AWS Database Blog

ETL Job Orchestration with Matillion, Amazon DynamoDB, and AWS Lambda

Traditional ETL tools often run on a schedule. If you are due to receive a file from a vendor between 1 A.M. and 4 A.M. on the third Wednesday of the month, you likely have a job scheduled look for the file at 4 A.M. But what if the file arrives late? Or what if the file arrives a day early and is accidentally swept into an archive before the scheduler has a chance to run?

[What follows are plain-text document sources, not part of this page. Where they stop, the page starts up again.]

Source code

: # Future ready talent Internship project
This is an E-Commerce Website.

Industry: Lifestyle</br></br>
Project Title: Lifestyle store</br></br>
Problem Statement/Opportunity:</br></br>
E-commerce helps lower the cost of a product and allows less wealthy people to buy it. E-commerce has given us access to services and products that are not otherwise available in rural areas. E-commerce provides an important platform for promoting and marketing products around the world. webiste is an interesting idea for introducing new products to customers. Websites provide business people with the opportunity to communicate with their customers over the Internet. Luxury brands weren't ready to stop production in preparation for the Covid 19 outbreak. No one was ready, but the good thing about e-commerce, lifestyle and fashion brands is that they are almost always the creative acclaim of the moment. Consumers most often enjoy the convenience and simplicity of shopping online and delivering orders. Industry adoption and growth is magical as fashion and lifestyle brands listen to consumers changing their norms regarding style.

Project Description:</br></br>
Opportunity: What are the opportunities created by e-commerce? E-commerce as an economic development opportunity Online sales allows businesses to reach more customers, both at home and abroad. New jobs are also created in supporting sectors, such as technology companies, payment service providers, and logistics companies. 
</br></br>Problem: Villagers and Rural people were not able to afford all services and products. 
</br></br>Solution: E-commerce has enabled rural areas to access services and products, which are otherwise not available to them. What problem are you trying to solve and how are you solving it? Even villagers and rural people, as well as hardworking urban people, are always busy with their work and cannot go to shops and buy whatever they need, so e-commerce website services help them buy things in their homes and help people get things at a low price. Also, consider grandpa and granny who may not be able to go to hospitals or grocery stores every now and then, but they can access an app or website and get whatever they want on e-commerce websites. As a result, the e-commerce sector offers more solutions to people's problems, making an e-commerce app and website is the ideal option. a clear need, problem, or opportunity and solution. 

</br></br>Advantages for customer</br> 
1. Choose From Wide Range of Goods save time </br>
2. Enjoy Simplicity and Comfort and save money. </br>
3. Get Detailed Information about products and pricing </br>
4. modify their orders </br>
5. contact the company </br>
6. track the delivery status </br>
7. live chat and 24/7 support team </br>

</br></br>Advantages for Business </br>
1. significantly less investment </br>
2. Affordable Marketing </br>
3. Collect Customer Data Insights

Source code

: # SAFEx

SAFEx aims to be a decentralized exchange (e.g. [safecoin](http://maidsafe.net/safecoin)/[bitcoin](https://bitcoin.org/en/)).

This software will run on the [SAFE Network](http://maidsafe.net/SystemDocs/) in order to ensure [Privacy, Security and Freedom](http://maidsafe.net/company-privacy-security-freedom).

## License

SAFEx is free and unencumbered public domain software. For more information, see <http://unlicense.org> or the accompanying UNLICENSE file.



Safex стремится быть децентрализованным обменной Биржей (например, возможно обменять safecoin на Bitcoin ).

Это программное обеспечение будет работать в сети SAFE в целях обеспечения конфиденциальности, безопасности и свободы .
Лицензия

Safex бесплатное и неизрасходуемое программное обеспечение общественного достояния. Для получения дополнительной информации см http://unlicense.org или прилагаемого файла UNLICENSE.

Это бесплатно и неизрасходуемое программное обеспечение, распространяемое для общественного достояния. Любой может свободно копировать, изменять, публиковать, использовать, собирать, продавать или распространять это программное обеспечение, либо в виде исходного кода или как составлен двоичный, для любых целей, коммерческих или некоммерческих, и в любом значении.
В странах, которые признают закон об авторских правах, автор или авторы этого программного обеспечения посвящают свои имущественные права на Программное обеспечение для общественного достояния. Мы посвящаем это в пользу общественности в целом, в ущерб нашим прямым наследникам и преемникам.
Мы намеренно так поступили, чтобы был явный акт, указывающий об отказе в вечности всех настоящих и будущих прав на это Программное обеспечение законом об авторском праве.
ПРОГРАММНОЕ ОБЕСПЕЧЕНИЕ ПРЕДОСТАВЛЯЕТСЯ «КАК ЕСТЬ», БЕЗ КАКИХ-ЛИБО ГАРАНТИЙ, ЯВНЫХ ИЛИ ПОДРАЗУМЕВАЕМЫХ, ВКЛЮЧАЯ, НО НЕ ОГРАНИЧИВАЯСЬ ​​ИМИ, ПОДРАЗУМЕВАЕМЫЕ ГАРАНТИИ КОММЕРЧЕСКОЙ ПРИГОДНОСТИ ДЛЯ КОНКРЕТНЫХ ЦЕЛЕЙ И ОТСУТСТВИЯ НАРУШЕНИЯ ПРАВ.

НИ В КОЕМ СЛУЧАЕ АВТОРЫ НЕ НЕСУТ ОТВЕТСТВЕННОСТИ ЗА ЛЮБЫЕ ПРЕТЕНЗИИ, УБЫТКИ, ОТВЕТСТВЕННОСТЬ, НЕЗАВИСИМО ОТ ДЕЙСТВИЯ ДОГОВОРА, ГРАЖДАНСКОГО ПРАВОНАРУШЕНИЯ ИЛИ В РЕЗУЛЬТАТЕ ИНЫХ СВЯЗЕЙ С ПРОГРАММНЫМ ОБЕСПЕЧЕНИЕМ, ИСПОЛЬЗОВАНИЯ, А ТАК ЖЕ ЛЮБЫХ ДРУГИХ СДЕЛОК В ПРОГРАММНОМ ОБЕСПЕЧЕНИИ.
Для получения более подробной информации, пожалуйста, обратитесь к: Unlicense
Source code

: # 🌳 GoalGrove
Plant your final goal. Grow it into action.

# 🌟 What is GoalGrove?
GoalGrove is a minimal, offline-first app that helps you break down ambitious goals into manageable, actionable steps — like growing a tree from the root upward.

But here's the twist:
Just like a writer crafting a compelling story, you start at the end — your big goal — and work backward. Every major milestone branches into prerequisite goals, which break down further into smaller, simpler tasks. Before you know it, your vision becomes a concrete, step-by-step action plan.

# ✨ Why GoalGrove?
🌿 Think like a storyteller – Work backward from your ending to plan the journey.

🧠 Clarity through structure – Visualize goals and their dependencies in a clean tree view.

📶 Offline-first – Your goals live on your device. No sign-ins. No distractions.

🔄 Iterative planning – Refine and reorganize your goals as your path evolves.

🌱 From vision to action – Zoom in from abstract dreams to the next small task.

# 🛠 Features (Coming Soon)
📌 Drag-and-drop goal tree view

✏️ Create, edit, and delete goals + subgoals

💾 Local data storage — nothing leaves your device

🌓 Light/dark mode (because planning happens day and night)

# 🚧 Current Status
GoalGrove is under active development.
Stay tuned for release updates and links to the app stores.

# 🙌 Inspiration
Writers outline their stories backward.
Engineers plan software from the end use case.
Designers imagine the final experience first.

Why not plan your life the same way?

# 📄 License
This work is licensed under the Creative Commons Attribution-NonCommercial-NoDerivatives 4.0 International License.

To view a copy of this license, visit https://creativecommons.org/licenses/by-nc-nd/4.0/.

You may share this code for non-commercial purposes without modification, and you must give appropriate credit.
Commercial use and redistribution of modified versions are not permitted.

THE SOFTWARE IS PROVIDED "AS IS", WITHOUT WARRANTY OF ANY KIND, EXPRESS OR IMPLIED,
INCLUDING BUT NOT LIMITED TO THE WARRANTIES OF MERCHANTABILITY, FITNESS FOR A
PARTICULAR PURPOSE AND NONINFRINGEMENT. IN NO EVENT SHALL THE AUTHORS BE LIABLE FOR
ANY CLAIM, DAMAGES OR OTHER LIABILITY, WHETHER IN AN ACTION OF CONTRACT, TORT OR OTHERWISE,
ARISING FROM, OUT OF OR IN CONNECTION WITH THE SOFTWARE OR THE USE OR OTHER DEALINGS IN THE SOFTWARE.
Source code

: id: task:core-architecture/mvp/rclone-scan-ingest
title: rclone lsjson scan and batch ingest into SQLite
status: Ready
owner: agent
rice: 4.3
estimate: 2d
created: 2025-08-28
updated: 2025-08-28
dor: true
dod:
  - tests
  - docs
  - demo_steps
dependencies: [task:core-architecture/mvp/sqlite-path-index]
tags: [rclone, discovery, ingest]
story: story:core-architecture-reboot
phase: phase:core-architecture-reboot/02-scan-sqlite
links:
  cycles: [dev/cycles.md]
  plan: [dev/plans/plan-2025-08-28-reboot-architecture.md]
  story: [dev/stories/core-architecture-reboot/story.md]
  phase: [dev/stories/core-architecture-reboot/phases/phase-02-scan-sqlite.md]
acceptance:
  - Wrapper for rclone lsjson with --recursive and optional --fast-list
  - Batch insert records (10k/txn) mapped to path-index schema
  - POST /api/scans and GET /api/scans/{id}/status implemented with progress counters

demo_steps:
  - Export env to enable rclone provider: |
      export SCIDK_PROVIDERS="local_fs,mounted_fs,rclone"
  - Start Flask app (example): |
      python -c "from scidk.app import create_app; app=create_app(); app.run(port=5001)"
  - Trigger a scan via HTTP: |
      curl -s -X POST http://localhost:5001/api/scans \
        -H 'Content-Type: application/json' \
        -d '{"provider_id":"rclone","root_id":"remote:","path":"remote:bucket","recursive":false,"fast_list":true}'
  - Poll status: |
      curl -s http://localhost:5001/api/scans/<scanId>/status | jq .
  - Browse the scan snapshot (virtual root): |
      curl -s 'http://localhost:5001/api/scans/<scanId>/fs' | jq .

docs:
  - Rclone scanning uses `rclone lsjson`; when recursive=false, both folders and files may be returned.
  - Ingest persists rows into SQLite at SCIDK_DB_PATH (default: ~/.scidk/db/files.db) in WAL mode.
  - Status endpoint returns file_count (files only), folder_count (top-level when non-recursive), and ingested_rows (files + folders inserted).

The delays or miscommunications could have an adverse impact on critical business metrics.

If you are using Matillion ETL for Redshift for your ETL/ELT processing, there is another way to manage job executions with native AWS tools like Amazon Simple Queue Service, Amazon DynamoDB and AWS Lambda.

In this post, I will show you how to build an orchestration engine that will not only execute your job as your file arrives in Amazon S3, but will extend to manage thousands of jobs, as needed.

Prerequisites

  1. You should already have the following resources running in your environment:
    1. An Amazon Redshift cluster with an IAM role authorized for S3 COPY and UNLOAD. For step-by-step instructions about launching a cluster, see Getting Started Using Databases in the Amazon Redshift Developer Guide.
    2. An EC2 instance running Matillion ETL for Redshift with IAM role connectivity to the Amazon Redshift cluster in #a. For information about configuring Matillion, see the AMI from the AWS Marketplace and the Support Center.
    3. An S3 bucket and key that can be used to trigger a job when a file is uploaded to it.
  2. Review the SQS message format required by Matillion ETL for Redshift.

For simplicity, I used the public names data from the U.S. Social Security Administration. Use this link to download the names data to a bucket in your AWS account:  https://www.ssa.gov/oact/babynames/limits.html

You can also adapt the instructions in this post to use data you already have.

Create some SQS queues

Amazon SQS is a fully managed message queuing service for reliably communicating among distributed software components and microservices – at any scale. Using SQS, you can send, store, and receive messages between software components at any volume, without losing messages or requiring other services to be always available. SQS makes it simple and cost-effective to decouple and coordinate the components of a cloud application.

In the AWS Management Console, from the Messaging section, choose SQS to open the SQS console. From the Region drop-down list, choose the region where your job will run. Choose the Create New Queue button. In the Create New Queue dialog box, type a name for the listening queue.

Accept all the defaults, and then choose Create Queue.

Repeat these steps to create two additional queues. They will represent failed and succeeded queue submissions.

Create a job in Matillion

You can use your own job or you can import the sample job from this repository.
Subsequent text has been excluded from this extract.